=== Work instruction ===
For each record, copy the text exactly and omit any picture it holds.

Dataset records
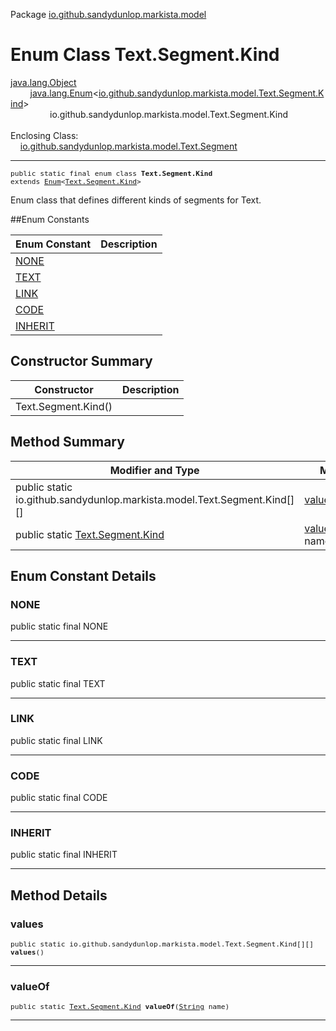 Package [io.github.sandydunlop.markista.model](index.md)

# Enum Class Text.Segment.Kind
[java.lang.Object](https://docs.oracle.com/en/java/javase/24/docs/api/java.base/java/lang/Object.html)<br/>
        [java.lang.Enum](https://docs.oracle.com/en/java/javase/24/docs/api/java.base/java/lang/Enum.html)<[io.github.sandydunlop.markista.model.Text.Segment.Kind](Text.Segment.Kind.md)><br/>
                io.github.sandydunlop.markista.model.Text.Segment.Kind<br/>
<br/>
Enclosing Class:<br/>
    [io.github.sandydunlop.markista.model.Text.Segment](Text.Segment.md)


----

<span style="font-family: monospace; font-size: 80%;">public static final enum class __Text.Segment.Kind__<br/>extends [Enum](https://docs.oracle.com/en/java/javase/24/docs/api/java.base/java/lang/Enum.html)<[Text.Segment.Kind](Text.Segment.Kind.md)>
</span>

Enum class that defines different kinds of segments for Text.


##Enum Constants

| Enum Constant       | Description |
|---------------------|-------------|
| [NONE](#none)       |             |
| [TEXT](#text)       |             |
| [LINK](#link)       |             |
| [CODE](#code)       |             |
| [INHERIT](#inherit) |             |



## Constructor Summary

| Constructor         | Description |
|---------------------|-------------|
| Text.Segment.Kind() |             |



## Method Summary

| Modifier and Type                                                        | Method                                                                                                                 | Description |
|--------------------------------------------------------------------------|------------------------------------------------------------------------------------------------------------------------|-------------|
| public static io.github.sandydunlop.markista.model.Text.Segment.Kind[][] | [values](#values)()                                                                                                    |             |
| public static [Text.Segment.Kind](Text.Segment.Kind.md)                  | [valueOf](#valueof)([String](https://docs.oracle.com/en/java/javase/24/docs/api/java.base/java/lang/String.html) name) |             |



## Enum Constant Details

### NONE

public static final  NONE




---

### TEXT

public static final  TEXT




---

### LINK

public static final  LINK




---

### CODE

public static final  CODE




---

### INHERIT

public static final  INHERIT




---


## Method Details

### values

<span style="font-family: monospace; font-size: 80%;">public static io.github.sandydunlop.markista.model.Text.Segment.Kind[][] __values__()</span>




---

### valueOf

<span style="font-family: monospace; font-size: 80%;">public static [Text.Segment.Kind](Text.Segment.Kind.md) __valueOf__([String](https://docs.oracle.com/en/java/javase/24/docs/api/java.base/java/lang/String.html) name)</span>




---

=== Written solution ===
 Package [io.github.sandydunlop.markista.model](index.md)

# Enum Class Text.Segment.Kind
[java.lang.Object](https://docs.oracle.com/en/java/javase/24/docs/api/java.base/java/lang/Object.html)<br/>
        [java.lang.Enum](https://docs.oracle.com/en/java/javase/24/docs/api/java.base/java/lang/Enum.html)<[io.github.sandydunlop.markista.model.Text.Segment.Kind](Text.Segment.Kind.md)><br/>
                io.github.sandydunlop.markista.model.Text.Segment.Kind<br/>
<br/>
Enclosing Class:<br/>
    [io.github.sandydunlop.markista.model.Text.Segment](Text.Segment.md)


----

<span style="font-family: monospace; font-size: 80%;">public static final enum class __Text.Segment.Kind__<br/>extends [Enum](https://docs.oracle.com/en/java/javase/24/docs/api/java.base/java/lang/Enum.html)<[Text.Segment.Kind](Text.Segment.Kind.md)>
</span>

Enum class that defines different kinds of segments for Text.


##Enum Constants

| Enum Constant       | Description |
|---------------------|-------------|
| [NONE](#none)       |             |
| [TEXT](#text)       |             |
| [LINK](#link)       |             |
| [CODE](#code)       |             |
| [INHERIT](#inherit) |             |



## Constructor Summary

| Constructor         | Description |
|---------------------|-------------|
| Text.Segment.Kind() |             |



## Method Summary

| Modifier and Type                                                        | Method                                                                                                                 | Description |
|--------------------------------------------------------------------------|------------------------------------------------------------------------------------------------------------------------|-------------|
| public static io.github.sandydunlop.markista.model.Text.Segment.Kind[][] | [values](#values)()                                                                                                    |             |
| public static [Text.Segment.Kind](Text.Segment.Kind.md)                  | [valueOf](#valueof)([String](https://docs.oracle.com/en/java/javase/24/docs/api/java.base/java/lang/String.html) name) |             |



## Enum Constant Details

### NONE

public static final  NONE




---

### TEXT

public static final  TEXT




---

### LINK

public static final  LINK




---

### CODE

public static final  CODE




---

### INHERIT

public static final  INHERIT




---


## Method Details

### values

<span style="font-family: monospace; font-size: 80%;">public static io.github.sandydunlop.markista.model.Text.Segment.Kind[][] __values__()</span>




---

### valueOf

<span style="font-family: monospace; font-size: 80%;">public static [Text.Segment.Kind](Text.Segment.Kind.md) __valueOf__([String](https://docs.oracle.com/en/java/javase/24/docs/api/java.base/java/lang/String.html) name)</span>




---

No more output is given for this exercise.